● Work order: Nothing but the lines from the one containing "- Для роутинга" through the one containing "- Дополнительно для", both included, should be given again, each exactly as written below.

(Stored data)

+---+

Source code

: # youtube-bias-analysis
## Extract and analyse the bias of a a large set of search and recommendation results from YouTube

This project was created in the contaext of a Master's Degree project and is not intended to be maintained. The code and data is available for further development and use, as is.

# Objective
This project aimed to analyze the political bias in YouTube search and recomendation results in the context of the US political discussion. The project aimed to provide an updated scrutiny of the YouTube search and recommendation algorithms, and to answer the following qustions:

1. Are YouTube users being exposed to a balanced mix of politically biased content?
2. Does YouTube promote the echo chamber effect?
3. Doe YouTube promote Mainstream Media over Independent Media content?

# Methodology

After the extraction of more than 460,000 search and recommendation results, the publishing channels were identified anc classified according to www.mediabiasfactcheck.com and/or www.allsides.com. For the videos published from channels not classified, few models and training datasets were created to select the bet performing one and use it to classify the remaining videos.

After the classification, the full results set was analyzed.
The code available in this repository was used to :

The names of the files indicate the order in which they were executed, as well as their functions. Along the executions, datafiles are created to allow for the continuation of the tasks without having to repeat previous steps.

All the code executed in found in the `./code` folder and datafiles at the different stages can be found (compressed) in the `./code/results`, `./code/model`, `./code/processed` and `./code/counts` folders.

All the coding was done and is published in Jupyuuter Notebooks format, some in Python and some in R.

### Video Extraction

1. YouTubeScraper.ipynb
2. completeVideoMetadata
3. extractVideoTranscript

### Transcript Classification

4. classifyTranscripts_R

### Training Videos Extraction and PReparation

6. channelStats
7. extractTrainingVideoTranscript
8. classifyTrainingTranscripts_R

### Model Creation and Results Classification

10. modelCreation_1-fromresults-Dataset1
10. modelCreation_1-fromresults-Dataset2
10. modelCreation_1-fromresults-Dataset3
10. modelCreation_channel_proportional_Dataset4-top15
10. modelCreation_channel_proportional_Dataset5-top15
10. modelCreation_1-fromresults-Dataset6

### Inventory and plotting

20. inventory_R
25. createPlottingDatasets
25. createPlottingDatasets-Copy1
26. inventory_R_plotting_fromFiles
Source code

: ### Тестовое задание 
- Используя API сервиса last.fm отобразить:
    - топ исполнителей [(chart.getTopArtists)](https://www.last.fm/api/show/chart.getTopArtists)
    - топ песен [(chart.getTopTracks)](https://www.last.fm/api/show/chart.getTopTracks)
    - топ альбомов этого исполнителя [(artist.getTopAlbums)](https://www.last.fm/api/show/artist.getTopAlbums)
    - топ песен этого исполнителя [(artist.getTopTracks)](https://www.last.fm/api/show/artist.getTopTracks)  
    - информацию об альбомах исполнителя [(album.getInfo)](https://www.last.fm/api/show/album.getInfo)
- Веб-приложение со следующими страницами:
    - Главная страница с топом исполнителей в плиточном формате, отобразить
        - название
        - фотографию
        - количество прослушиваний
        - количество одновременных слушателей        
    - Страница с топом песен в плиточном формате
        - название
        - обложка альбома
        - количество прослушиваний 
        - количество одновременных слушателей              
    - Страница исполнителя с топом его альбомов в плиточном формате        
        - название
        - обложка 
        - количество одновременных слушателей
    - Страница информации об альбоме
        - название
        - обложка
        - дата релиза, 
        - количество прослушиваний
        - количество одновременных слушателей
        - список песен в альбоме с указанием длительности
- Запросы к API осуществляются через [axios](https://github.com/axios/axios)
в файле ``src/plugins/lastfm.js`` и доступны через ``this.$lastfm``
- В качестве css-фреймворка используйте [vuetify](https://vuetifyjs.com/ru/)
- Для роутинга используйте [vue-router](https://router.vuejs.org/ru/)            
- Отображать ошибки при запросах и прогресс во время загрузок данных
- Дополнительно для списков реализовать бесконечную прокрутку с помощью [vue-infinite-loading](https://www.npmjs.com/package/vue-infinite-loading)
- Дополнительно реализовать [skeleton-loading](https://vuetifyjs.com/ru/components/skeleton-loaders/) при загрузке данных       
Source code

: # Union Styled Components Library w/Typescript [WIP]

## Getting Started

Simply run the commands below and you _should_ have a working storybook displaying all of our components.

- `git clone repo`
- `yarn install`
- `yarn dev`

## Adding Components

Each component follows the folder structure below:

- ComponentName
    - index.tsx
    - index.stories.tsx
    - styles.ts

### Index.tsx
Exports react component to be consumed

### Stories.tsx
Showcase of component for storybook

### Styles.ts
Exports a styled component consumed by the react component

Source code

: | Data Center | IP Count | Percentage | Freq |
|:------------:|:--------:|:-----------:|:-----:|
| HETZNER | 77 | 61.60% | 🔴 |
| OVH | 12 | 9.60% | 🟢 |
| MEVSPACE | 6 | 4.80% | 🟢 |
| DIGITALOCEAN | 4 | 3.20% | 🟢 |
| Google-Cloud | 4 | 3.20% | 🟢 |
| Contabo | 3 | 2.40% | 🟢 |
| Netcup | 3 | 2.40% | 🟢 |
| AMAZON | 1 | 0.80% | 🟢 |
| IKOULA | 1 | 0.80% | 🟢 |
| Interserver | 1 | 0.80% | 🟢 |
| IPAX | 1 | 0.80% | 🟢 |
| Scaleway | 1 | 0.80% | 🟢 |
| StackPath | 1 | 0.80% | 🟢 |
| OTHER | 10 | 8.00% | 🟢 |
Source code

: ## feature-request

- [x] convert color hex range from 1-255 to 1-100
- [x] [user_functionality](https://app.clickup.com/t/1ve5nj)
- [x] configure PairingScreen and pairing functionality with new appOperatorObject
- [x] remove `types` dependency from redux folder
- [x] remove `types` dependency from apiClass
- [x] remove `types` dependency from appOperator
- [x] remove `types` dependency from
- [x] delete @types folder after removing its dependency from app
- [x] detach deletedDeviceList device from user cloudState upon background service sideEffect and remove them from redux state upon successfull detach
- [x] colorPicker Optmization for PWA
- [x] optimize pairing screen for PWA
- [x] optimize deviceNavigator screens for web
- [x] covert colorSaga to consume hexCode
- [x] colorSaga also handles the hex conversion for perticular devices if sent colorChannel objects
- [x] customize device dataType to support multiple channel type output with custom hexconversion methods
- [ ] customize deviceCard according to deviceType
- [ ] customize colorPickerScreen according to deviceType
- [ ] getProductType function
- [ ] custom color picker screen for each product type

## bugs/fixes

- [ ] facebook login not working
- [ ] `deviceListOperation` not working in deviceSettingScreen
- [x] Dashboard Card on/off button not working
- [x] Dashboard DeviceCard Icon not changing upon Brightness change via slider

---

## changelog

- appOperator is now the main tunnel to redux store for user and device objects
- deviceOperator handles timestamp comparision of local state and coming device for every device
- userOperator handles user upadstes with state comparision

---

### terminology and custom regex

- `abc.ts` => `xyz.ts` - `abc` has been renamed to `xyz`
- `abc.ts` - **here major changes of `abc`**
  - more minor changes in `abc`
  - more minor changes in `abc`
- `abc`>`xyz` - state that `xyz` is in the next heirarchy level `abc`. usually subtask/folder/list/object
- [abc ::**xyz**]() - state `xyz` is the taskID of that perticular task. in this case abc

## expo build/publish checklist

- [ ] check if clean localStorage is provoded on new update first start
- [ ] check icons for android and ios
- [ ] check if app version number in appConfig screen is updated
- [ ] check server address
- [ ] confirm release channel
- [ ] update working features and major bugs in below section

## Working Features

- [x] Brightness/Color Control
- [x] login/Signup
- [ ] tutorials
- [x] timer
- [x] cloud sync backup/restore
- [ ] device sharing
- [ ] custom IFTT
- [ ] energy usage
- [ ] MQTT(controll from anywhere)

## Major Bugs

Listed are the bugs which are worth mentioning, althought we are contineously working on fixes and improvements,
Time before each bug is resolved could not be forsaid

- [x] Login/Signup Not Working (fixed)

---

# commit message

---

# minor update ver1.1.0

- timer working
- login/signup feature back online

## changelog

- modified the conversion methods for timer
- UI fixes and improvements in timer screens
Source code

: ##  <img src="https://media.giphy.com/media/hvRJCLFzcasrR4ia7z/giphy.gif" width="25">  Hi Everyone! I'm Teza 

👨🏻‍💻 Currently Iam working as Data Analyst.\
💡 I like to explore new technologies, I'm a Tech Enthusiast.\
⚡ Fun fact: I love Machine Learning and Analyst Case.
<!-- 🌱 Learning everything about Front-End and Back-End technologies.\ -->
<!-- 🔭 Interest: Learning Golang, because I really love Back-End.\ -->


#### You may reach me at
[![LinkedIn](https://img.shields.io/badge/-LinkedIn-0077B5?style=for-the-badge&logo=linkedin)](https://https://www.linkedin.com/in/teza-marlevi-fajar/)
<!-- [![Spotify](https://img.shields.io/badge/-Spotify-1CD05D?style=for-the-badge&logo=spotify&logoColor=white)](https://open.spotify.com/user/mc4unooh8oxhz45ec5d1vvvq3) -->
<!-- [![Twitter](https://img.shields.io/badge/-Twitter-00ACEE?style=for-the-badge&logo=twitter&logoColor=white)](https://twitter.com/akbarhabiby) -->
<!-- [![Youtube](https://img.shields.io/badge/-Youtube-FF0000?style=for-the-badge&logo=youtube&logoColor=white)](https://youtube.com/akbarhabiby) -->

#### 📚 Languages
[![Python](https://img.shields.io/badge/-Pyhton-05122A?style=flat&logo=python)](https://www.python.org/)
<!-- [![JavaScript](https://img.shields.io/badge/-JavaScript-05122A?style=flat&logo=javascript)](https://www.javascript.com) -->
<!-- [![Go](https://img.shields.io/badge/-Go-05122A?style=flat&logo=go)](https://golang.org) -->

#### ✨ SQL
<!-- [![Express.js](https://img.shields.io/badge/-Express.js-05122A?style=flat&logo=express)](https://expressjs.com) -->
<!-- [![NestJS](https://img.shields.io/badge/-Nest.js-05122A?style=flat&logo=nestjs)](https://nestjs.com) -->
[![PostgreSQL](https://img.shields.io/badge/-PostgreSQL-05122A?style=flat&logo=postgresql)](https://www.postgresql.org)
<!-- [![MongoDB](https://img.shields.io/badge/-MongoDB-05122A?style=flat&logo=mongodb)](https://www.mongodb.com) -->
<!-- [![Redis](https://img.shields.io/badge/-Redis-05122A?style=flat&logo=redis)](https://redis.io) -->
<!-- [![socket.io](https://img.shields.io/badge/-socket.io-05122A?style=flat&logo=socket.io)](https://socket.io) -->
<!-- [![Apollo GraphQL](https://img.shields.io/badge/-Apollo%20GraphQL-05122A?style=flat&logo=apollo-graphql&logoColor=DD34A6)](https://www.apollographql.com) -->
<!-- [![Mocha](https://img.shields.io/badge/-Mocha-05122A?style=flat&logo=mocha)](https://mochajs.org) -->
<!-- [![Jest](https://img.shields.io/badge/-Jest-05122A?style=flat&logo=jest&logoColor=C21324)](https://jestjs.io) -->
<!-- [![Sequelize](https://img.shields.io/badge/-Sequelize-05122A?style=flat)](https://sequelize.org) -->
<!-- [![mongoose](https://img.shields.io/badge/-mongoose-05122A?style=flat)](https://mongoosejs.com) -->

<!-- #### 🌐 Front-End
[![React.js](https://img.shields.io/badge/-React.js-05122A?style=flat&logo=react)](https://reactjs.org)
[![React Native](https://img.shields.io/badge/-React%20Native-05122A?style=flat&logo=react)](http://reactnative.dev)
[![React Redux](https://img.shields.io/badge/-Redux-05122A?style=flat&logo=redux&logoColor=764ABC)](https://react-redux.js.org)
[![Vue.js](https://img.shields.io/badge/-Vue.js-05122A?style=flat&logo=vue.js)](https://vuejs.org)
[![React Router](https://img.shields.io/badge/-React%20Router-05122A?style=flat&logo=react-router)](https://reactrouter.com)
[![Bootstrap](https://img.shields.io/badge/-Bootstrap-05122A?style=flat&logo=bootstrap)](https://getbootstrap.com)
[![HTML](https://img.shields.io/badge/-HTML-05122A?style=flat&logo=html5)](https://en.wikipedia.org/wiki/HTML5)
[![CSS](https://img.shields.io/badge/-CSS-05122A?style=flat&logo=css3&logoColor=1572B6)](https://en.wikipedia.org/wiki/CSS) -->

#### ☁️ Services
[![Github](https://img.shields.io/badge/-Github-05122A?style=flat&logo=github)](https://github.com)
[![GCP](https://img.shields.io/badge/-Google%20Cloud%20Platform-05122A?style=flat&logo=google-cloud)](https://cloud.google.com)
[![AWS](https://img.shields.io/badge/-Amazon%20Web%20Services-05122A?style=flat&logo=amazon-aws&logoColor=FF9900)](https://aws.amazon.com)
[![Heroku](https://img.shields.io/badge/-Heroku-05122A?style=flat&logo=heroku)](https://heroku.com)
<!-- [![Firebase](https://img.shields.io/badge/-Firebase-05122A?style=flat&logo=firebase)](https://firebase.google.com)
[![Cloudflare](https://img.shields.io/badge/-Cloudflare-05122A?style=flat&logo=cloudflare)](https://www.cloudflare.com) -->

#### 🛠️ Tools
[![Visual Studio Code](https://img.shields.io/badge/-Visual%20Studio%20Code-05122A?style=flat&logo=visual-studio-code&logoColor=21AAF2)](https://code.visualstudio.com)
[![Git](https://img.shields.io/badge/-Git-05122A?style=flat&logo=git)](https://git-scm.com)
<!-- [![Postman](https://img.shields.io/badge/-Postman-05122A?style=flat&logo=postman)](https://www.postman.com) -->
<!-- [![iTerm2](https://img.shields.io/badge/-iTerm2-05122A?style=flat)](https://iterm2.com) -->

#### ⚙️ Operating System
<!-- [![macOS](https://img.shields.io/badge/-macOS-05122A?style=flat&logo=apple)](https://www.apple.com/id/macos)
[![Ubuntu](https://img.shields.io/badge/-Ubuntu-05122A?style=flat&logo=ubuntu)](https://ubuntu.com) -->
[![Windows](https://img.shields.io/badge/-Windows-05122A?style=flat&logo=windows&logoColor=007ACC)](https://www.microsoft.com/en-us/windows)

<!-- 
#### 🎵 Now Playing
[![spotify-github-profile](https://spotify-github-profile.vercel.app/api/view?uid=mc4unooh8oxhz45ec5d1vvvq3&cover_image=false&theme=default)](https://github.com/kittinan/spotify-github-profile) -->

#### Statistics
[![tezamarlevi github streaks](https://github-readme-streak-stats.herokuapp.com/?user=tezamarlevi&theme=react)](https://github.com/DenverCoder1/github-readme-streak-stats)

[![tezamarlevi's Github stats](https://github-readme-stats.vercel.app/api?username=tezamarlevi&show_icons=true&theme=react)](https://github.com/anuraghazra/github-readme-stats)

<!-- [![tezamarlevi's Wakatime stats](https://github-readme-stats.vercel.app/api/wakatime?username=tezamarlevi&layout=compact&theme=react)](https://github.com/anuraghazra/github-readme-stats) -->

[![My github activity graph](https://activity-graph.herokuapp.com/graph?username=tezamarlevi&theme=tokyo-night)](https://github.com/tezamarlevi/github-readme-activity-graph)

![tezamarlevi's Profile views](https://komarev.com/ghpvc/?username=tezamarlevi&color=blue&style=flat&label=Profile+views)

+---+

● Finished exercise:
- Для роутинга используйте [vue-router](https://router.vuejs.org/ru/)            
- Отображать ошибки при запросах и прогресс во время загрузок данных
- Дополнительно для списков реализовать бесконечную прокрутку с помощью [vue-infinite-loading](https://www.npmjs.com/package/vue-infinite-loading)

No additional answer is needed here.